Banyak orang beranggapan bahwa berenang adalah olahraga yang tidak membuat tubuh berkeringat karena seluruh permukaan kulit bersentuhan langsung dengan air yang dingin. Namun, persepsi ini adalah kekeliruan besar yang sering membahayakan para atlet mahasiswa. Fenomena merasa tidak haus di dalam air justru menjadi sinyal peringatan awal bahwa tubuh sedang kehilangan cairan tanpa disadari. Bapomi Batubara memberikan perhatian khusus pada isu ini, mengingat banyak perenang yang meremehkan kebutuhan hidrasi hanya karena mereka merasa “basah” sepanjang waktu latihan.

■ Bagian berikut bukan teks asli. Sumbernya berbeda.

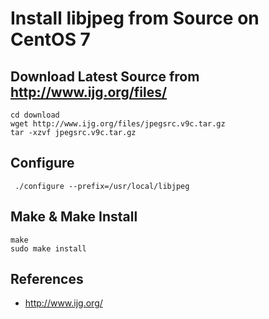 # Install libjpeg from Source on CentOS 7

## Download Latest Source from <http://www.ijg.org/files/>

    cd download
    wget http://www.ijg.org/files/jpegsrc.v9c.tar.gz
    tar -xzvf jpegsrc.v9c.tar.gz

## Configure

     ./configure --prefix=/usr/local/libjpeg

## Make & Make Install

    make
    sudo make install

## References
* <http://www.ijg.org/>
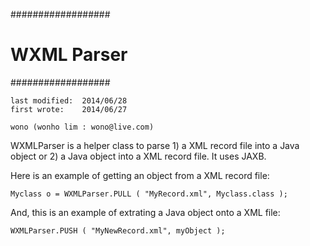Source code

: ##################
#  WXML Parser  #
##################

    last modified:  2014/06/28
    first wrote:    2014/06/27

    wono (wonho lim : wono@live.com)
    
WXMLParser is a helper class to parse 1) a XML record file into a Java 
object or 2) a Java object into a XML record file. It uses JAXB.

Here is an example of getting an object from a XML record file:
    
    Myclass o = WXMLParser.PULL ( "MyRecord.xml", Myclass.class );

And, this is an example of extrating a Java object onto a XML file:

    WXMLParser.PUSH ( "MyNewRecord.xml", myObject );
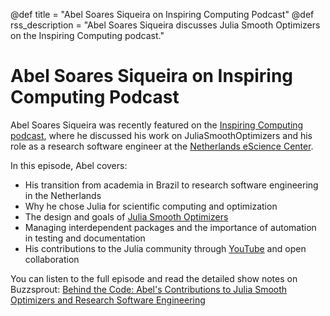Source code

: @def title = "Abel Soares Siqueira on Inspiring Computing Podcast"
@def rss_description = "Abel Soares Siqueira discusses Julia Smooth Optimizers on the Inspiring Computing podcast."

# Abel Soares Siqueira on Inspiring Computing Podcast

Abel Soares Siqueira was recently featured on the [Inspiring Computing podcast](https://www.buzzsprout.com/2107763/episodes/15200323), where he discussed his work on JuliaSmoothOptimizers and his role as a research software engineer at the [Netherlands eScience Center](https://www.esciencecenter.nl/).

In this episode, Abel covers:

- His transition from academia in Brazil to research software engineering in the Netherlands
- Why he chose Julia for scientific computing and optimization
- The design and goals of [Julia Smooth Optimizers](https://jso.dev/)
- Managing interdependent packages and the importance of automation in testing and documentation
- His contributions to the Julia community through [YouTube](https://www.youtube.com/AbelSiqueira) and open collaboration

You can listen to the full episode and read the detailed show notes on Buzzsprout: [Behind the Code: Abel's Contributions to Julia Smooth Optimizers and Research Software Engineering](https://www.buzzsprout.com/2107763/episodes/15200323)
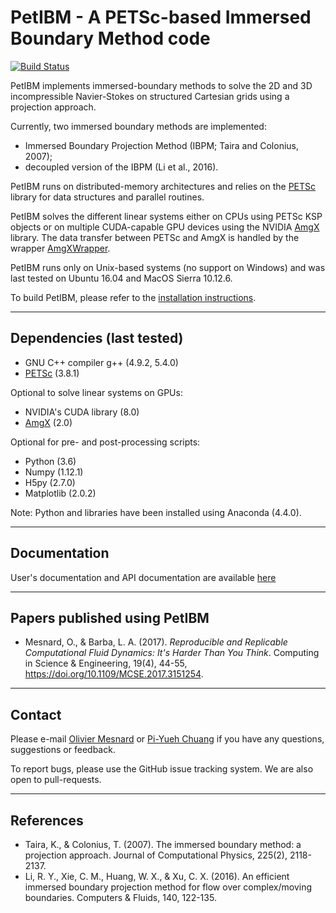 # PetIBM - A PETSc-based Immersed Boundary Method code

[![Build Status](https://travis-ci.org/barbagroup/PetIBM.png?branch=develop)](https://travis-ci.org/barbagroup/PetIBM)

PetIBM implements immersed-boundary methods to solve the 2D and 3D incompressible Navier-Stokes on structured Cartesian grids using a projection approach.

Currently, two immersed boundary methods are implemented:

* Immersed Boundary Projection Method (IBPM; Taira and Colonius, 2007);
* decoupled version of the IBPM (Li et al., 2016).

PetIBM runs on distributed-memory architectures and relies on the [PETSc](http://www.mcs.anl.gov/petsc/) library for data structures and parallel routines.

PetIBM solves the different linear systems either on CPUs using PETSc KSP objects or on multiple CUDA-capable GPU devices using the NVIDIA [AmgX](https://github.com/NVIDIA/AMGX) library.
The data transfer between PETSc and AmgX is handled by the wrapper [AmgXWrapper](https://github.com/barbagroup/AmgXWrapper).

PetIBM runs only on Unix-based systems (no support on Windows) and was last tested on Ubuntu 16.04 and MacOS Sierra 10.12.6.

To build PetIBM, please refer to the [installation instructions](https://barbagroup.github.io/PetIBM).

---

## Dependencies (last tested)

* GNU C++ compiler g++ (4.9.2, 5.4.0)
* [PETSc](https://www.mcs.anl.gov/petsc/) (3.8.1)

Optional to solve linear systems on GPUs:

* NVIDIA's CUDA library (8.0)
* [AmgX](https://github.com/NVIDIA/AMGX) (2.0)

Optional for pre- and post-processing scripts:

* Python (3.6)
* Numpy (1.12.1)
* H5py (2.7.0)
* Matplotlib (2.0.2)

Note: Python and libraries have been installed using Anaconda (4.4.0).

---

## Documentation

User's documentation and API documentation are available [here](https://barbagroup.github.io/PetIBM)

---

## Papers published using PetIBM

* Mesnard, O., & Barba, L. A. (2017). _Reproducible and Replicable Computational Fluid Dynamics: It's Harder Than You Think_. Computing in Science & Engineering, 19(4), 44-55, https://doi.org/10.1109/MCSE.2017.3151254.

---

## Contact

Please e-mail [Olivier Mesnard](mailto:mesnardo@gwu.edu) or [Pi-Yueh Chuang](mailto:pychuang@email.gwu.edu) if you have any questions, suggestions or feedback.

To report bugs, please use the GitHub issue tracking system.
We are also open to pull-requests.

---

## References

* Taira, K., & Colonius, T. (2007). The immersed boundary method: a projection approach. Journal of Computational Physics, 225(2), 2118-2137.
* Li, R. Y., Xie, C. M., Huang, W. X., & Xu, C. X. (2016). An efficient immersed boundary projection method for flow over complex/moving boundaries. Computers & Fluids, 140, 122-135.
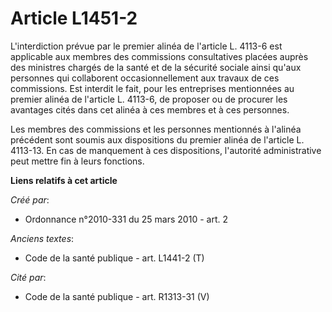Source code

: # Article L1451-2

L'interdiction prévue par le premier alinéa de l'article L. 4113-6 est applicable aux membres des commissions consultatives
placées auprès des ministres chargés de la santé et de la sécurité sociale ainsi qu'aux personnes qui collaborent
occasionnellement aux travaux de ces commissions. Est interdit le fait, pour les entreprises mentionnées au premier alinéa de
l'article L. 4113-6, de proposer ou de procurer les avantages cités dans cet alinéa à ces membres et à ces personnes. 

Les membres des commissions et les personnes mentionnés à l'alinéa précédent sont soumis aux dispositions du premier alinéa
de l'article L. 4113-13. En cas de manquement à ces dispositions, l'autorité administrative peut mettre fin à leurs
fonctions.

**Liens relatifs à cet article**

_Créé par_:

  - Ordonnance n°2010-331 du 25 mars 2010 - art. 2

_Anciens textes_:

  - Code de la santé publique - art. L1441-2 (T)

_Cité par_:

  - Code de la santé publique - art. R1313-31 (V)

Saat berenang, tubuh tetap melakukan proses termoregulasi melalui keringat untuk menjaga suhu inti tetap stabil. Karena keringat tersebut langsung terbilas oleh air kolam, perenang sering kali tidak menyadari berapa banyak cairan yang telah keluar dari pori-pori mereka. Kehilangan cairan ini, jika digabungkan dengan intensitas latihan yang tinggi, akan memicu bahaya dehidrasi yang dapat menurunkan performa atlet secara drastis, menyebabkan kram otot, hingga gangguan konsentrasi yang fatal di lintasan balap.

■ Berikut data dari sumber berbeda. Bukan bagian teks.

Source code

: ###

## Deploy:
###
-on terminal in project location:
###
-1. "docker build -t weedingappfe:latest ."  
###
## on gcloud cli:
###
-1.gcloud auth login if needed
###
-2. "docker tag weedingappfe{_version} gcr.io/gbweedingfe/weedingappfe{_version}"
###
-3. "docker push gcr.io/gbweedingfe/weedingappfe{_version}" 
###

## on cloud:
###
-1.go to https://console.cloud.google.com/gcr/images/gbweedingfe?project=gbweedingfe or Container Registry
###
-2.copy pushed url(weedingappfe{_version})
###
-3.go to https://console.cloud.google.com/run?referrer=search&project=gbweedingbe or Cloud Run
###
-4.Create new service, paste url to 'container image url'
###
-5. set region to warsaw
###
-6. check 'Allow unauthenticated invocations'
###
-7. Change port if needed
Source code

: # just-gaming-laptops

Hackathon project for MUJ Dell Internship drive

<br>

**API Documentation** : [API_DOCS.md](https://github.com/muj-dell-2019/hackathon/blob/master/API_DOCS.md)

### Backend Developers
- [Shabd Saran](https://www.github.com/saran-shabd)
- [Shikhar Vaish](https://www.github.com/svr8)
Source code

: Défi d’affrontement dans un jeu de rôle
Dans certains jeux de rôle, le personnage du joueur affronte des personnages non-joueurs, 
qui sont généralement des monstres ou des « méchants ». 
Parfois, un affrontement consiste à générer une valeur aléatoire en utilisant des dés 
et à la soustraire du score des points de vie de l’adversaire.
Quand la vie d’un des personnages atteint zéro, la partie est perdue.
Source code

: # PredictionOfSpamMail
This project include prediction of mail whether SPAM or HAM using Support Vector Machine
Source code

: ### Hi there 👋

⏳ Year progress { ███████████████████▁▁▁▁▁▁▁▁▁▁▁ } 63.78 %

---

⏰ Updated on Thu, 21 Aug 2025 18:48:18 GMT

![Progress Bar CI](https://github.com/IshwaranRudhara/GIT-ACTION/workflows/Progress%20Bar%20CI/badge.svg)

Mekanisme Kehilangan Cairan Saat Berenang
Penyebab utama dehidrasi pada perenang adalah kombinasi antara suhu air kolam dan usaha fisik yang dikeluarkan. Di wilayah Batubara, suhu udara yang cenderung panas dapat memengaruhi suhu air kolam terbuka, yang mempercepat penguapan cairan tubuh melalui pernapasan dan keringat. Bapomi Batubara mencatat bahwa seorang atlet bisa kehilangan hingga satu liter cairan dalam satu jam latihan intensif. Jika asupan air tidak segera diganti, volume darah akan menurun, yang memaksa jantung bekerja lebih keras untuk memompa oksigen ke otot-otot yang sedang bekerja.

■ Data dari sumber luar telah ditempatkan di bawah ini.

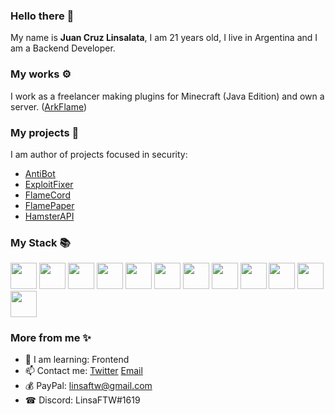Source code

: ### Hello there 👋

My name is **Juan Cruz Linsalata**, I am 21 years old, I live in Argentina and I am a Backend Developer.  

### My works ⚙️

I work as a freelancer making plugins for Minecraft (Java Edition) and own a server. ([ArkFlame](https://arkflame.com))  

### My projects 📁

I am author of projects focused in security:
- [AntiBot](https://github.com/2lstudios-mc/antibot)  
- [ExploitFixer](https://github.com/2lstudios-mc/exploitfixer)
- [FlameCord](https://github.com/2lstudios-mc/flamecord)  
- [FlamePaper](https://github.com/2lstudios-mc/flamepaper)  
- [HamsterAPI](https://github.com/2lstudios-mc/hamsterapi)   

### My Stack 📚

<p align="left">
  <img src='https://raw.githubusercontent.com/sammwyy/sammwyy/master/skills/csharp.png' height='42px'/>
  <img src='https://raw.githubusercontent.com/sammwyy/sammwyy/master/skills/css.png' height='42px'/>
  <img src='https://raw.githubusercontent.com/sammwyy/sammwyy/master/skills/debian.webp' height='42px'/>
  <img src='https://raw.githubusercontent.com/sammwyy/sammwyy/master/skills/html.png' height='42px'>
  <img src='https://raw.githubusercontent.com/sammwyy/sammwyy/master/skills/java.png' height='42px'>
  <img src='https://raw.githubusercontent.com/sammwyy/sammwyy/master/skills/javascript.jpg' height='42px'>
  <img src='https://raw.githubusercontent.com/sammwyy/sammwyy/master/skills/mongo.png' height='42px'>
  <img src='https://raw.githubusercontent.com/sammwyy/sammwyy/master/skills/mariadb.png' height='42px'>
  <img src='https://raw.githubusercontent.com/sammwyy/sammwyy/master/skills/mysql.png' height='42px'>
  <img src='https://raw.githubusercontent.com/sammwyy/sammwyy/master/skills/nodejs.png' height='42px'>
  <img src='https://raw.githubusercontent.com/sammwyy/sammwyy/master/skills/python.png' height='42px'>
  <img src='https://raw.githubusercontent.com/sammwyy/sammwyy/master/skills/sql.png' height='42px'>
</p>

### More from me ✨

- 🌱 I am learning: Frontend
- 📫 Contact me: [Twitter](https://twitter.com/linsaftw) [Email](mailto:linsaftw@gmail.com)
- 💰 PayPal: linsaftw@gmail.com
- ☎ Discord: LinsaFTW#1619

Kondisi ini sering kali diperparah oleh hilangnya elektrolit penting seperti natrium dan kalium. Ketidakseimbangan elektrolit inilah yang menjadi biang keladi munculnya kram mendadak di tengah kolam. Versi Bapomi Batubara mengenai keselamatan atlet menekankan bahwa menunggu hingga rasa haus muncul adalah tindakan yang terlambat, karena rasa haus merupakan indikator bahwa tubuh sudah berada dalam tahap dehidrasi ringan.
Protokol Hidrasi yang Disarankan Bapomi Batubara
Untuk mengantisipasi masalah ini, Bapomi Batubara menyarankan skema hidrasi yang terukur. Atlet diwajibkan membawa botol minum ke pinggir kolam dan melakukan rehydration break setiap 15 hingga 20 menit sekali, meskipun mereka merasa tidak haus. Penggunaan minuman isotonik sangat disarankan bagi mereka yang menjalani sesi latihan lebih dari 60 menit guna menggantikan mineral yang hilang. Selain itu, pengecekan warna urin sebelum dan sesudah latihan menjadi metode paling sederhana yang diajarkan kepada para mahasiswa untuk memantau status hidrasi mereka secara mandiri.